Contributors to Flexibility

Flexibility is an essential quality of a supply chain that allows the latter to be resilient to a range of external factors that may affect the company’s operations in a negative manner. According to Skipper and Hanna’s study findings, information technology and collaboration are considered to be the key contributors to the promotion of flexibility in a company’s framework (Skipper & Hanna, 2009).

To be more exact, the incorporation of the latest IT tools creates premises for the active use of contingency in the process of planning. As a result, the slightest chances at facing risks can be identified and addressed correspondingly.

Collaboration, in its turn, presupposes that the staff members should work independently yet coordinate their actions so that the production process should not be disrupted and the information transfer should occur at a fast speed. Therefore, the specified elements can be viewed as an integral part of building flexibility of the SCM process.

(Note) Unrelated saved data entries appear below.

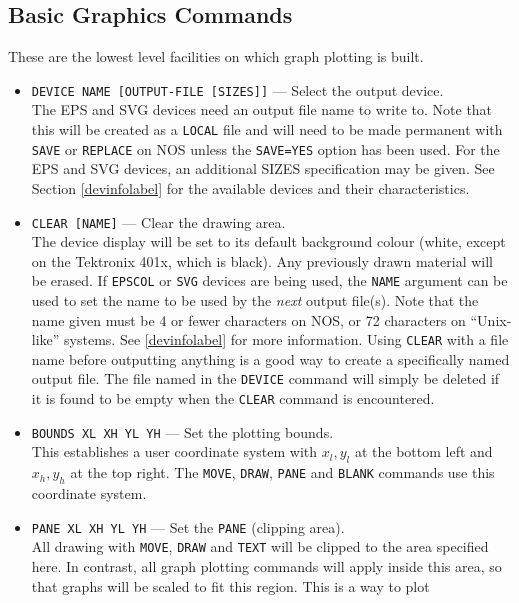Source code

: \documentclass[a4paper,twoside,11pt]{article}
\newcommand{\textttc}[1]{\texttt{\textcolor{OurRed}{#1}}}
\begin{document}
\subsection{Basic Graphics Commands}
These are the lowest level facilities on which graph plotting is built.
\begin{itemize}
\item \textttc{DEVICE NAME [OUTPUT-FILE [SIZES]]} --- Select the output device.\\
   The EPS and SVG devices need an output file name to write to. Note that this
   will be created as a \texttt{LOCAL} file and will need to be made permanent with
   \texttt{SAVE} or \texttt{REPLACE} on NOS unless the \texttt{SAVE=YES} option has been used.
   For the EPS and SVG devices, an additional SIZES specification may be
   given. See Section \ref{devinfolabel} for the available devices and their
   characteristics.
\item \textttc{CLEAR [NAME]} --- Clear the drawing area.\\
  The device display will be set to its default background colour (white, except on
  the Tektronix 401x, which is black).
   Any previously drawn material will be erased. If
   \texttt{EPSCOL} or \texttt{SVG} devices are being used, the \texttt{NAME}
   argument can be used to set the name to be used by the \emph{next} output file(s).
   Note that the name given must be 4 or fewer characters on NOS, or 72 characters
   on ``Unix-like'' systems. See \ref{devinfolabel} for more information. Using
   \texttt{CLEAR} with a file name before outputting anything is a good way to create a
   specifically named output file. The file named in the \texttt{DEVICE} command will
   simply be deleted if it is found to be empty when the \texttt{CLEAR} command is encountered.
\item \textttc{BOUNDS XL XH YL YH} --- Set the plotting bounds.\\
   This establishes a user coordinate system with $x_l,y_l$ at the bottom left
   and $x_h,y_h$ at the top right. The \texttt{MOVE}, \texttt{DRAW}, 
   \texttt{PANE} and \texttt{BLANK} commands use this
   coordinate system.
\item \textttc{PANE XL XH YL YH} --- Set the \texttt{PANE} (clipping area).\\
   All drawing with \texttt{MOVE}, \texttt{DRAW} and \texttt{TEXT} will be clipped to the area specified
   here. In contrast, all graph plotting commands will apply inside this area,
   so that graphs will be scaled to fit this region. This is a way to plot

\end{itemize}
\end{document}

Multiple Linear Regression Model: Measuring Flexibility

Although flexibility is an abstract concept, there are ways to measure it; moreover, identifying flexibility rates in a company is crucial to the location of the possible issues that the firm may be facing soon. Additionally, the outcomes of flexibility evaluation can be used as the means of informing the further strategy of the organization in terms of the choice of the SCM approach.

Flexibility can be measured with the help of the Multiple Linear Regression Model (MRM). Defined as an improvement of the traditional single-factor linear regression model, the given tool helps assess the effect of several independent variables on the dependent one (Sengupta & Datta, 2014).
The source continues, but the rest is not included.